Le septuple champion du monde britannique a prolongé samedi 2 juillet de deux saisons son contrat avec Mercedes. Il est désormais lié avec l’écurie allemande – qu’il a rejointe début 2013 – jusqu’en 2023. Codétenteur du record de titres mondiaux (7) avec Michael Schumacher, Hamilton, 36 ans, a désormais au moins trois années, en comptant celle en cours, pour devenir le pilote le plus sacré de l’histoire de la F1. Peut-être dès cette saison ; Hamilton pointe à la deuxième place du classement derrière le Néerlandais Max Verstappen (Red Bull).

  • Dans la lucarne : la classe de Thiago Alcantara

Il est parfois des gestes individuels dont la beauté surpasse la performance collective. L’Espagnol Thiago Alcantara nous l’a prouvé vendredi, à l’issue de la séance de tirs au but remportée par la Roja aux dépens de la Suisse (1-1, t.a.b. 1-3). Dès le coup de sifflet final, le joueur de Liverpool n’a pas eu le réflexe habituel d’aller droit vers le gardien auteur de l’arrêt décisif ou du dernier buteur de la séance (en l’occurrence Oyarzabal) pour célébrer la qualification dans le dernier carré.

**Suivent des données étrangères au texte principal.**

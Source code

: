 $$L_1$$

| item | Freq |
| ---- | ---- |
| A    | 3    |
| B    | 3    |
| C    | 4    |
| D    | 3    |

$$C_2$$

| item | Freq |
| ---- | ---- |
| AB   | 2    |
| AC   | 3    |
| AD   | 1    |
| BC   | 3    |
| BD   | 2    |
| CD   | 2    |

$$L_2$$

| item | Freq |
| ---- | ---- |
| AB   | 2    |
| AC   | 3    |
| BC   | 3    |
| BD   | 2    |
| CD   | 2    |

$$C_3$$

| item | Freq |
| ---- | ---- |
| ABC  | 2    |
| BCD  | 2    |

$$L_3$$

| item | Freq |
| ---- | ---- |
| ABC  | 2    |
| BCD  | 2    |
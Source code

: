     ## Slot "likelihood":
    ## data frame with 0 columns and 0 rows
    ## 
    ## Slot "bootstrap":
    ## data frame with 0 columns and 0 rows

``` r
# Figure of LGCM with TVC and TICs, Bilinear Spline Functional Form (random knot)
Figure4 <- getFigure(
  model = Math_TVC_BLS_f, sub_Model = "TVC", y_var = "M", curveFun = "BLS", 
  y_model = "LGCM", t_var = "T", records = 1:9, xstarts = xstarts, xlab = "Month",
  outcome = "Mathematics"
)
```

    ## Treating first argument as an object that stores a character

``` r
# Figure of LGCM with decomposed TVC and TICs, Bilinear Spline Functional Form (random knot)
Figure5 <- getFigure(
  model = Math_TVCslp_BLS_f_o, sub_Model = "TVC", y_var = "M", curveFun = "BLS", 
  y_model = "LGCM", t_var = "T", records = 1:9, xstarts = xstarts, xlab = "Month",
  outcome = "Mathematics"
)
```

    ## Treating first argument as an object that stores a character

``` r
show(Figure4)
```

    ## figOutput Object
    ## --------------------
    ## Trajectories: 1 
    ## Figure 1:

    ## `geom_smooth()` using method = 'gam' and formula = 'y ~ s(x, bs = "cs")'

Le numéro 10 a préféré aller voir le camp adverse, pour consoler Ruben Vargas, en pleurs après sa tentative ratée. L’Ibère a également réconforté le portier helvète Yann Sommer, auteur d’une prestation XXL avec dix arrêts, dont sept rien qu’en prolongation. Alcantara, c’est la classe sur le terrain et en dehors.

  • Coin de ciel (presque) bleu : la préparation physique au centre des critiques

L’élimination des Bleus dès les huitièmes de finale face à la Suisse n’a pas fini de faire parler. Après les querelles entre les proches des joueurs et les tensions aperçues sur la pelouse de Bucarest, c’est maintenant au tour du staff de Didier Deschamps de se retrouver dans l’œil du cyclone.

D’après les informations de RMC Sport, certains joueurs ont mis en cause la préparation physique, jugée trop intense dès le début de la compétition. Intronisé après la Coupe du monde 2018, le préparateur physique Cyril Moine devrait quitter son poste. Grégory Dupont, présent lors du Mondial russe victorieux, devrait faire son retour du côté de Clairefontaine.

Didier Deschamps et Noël Le Graët doivent se rencontrer en début de semaine pour dessiner les contours du nouveau staff, en vue du Mondial 2022 au Qatar.

  • Reprise de volée : Kevin De Bruyne fataliste

Le milieu de terrain belge Kevin De Bruyne à la fin du quart de finale de l’Euro 2021 entre son équipe et la sélection italienne, le 2 juillet. STUART FRANKLIN / AFP

« On a eu trop de problèmes pour être à 100 % »

Mauvaise foi ou lucide constat d’échec ? Une nouvelle fois auteur d’un très bon match vendredi 2 juillet face à l’Italie, Kevin De Bruyne est revenu sur la préparation tronquée de son équipe, éliminée en quarts par l’Italie (2-1). « On savait que ce serait un tournoi difficile car il y avait beaucoup d’éléments et de paramètres qui ont joué contre nous. La blessure d’Eden [Hazard], le forfait de Timothy [Castagne] dès le premier match, Axel [en manque de rythme]… On a eu trop de problèmes pour être à 100 %. »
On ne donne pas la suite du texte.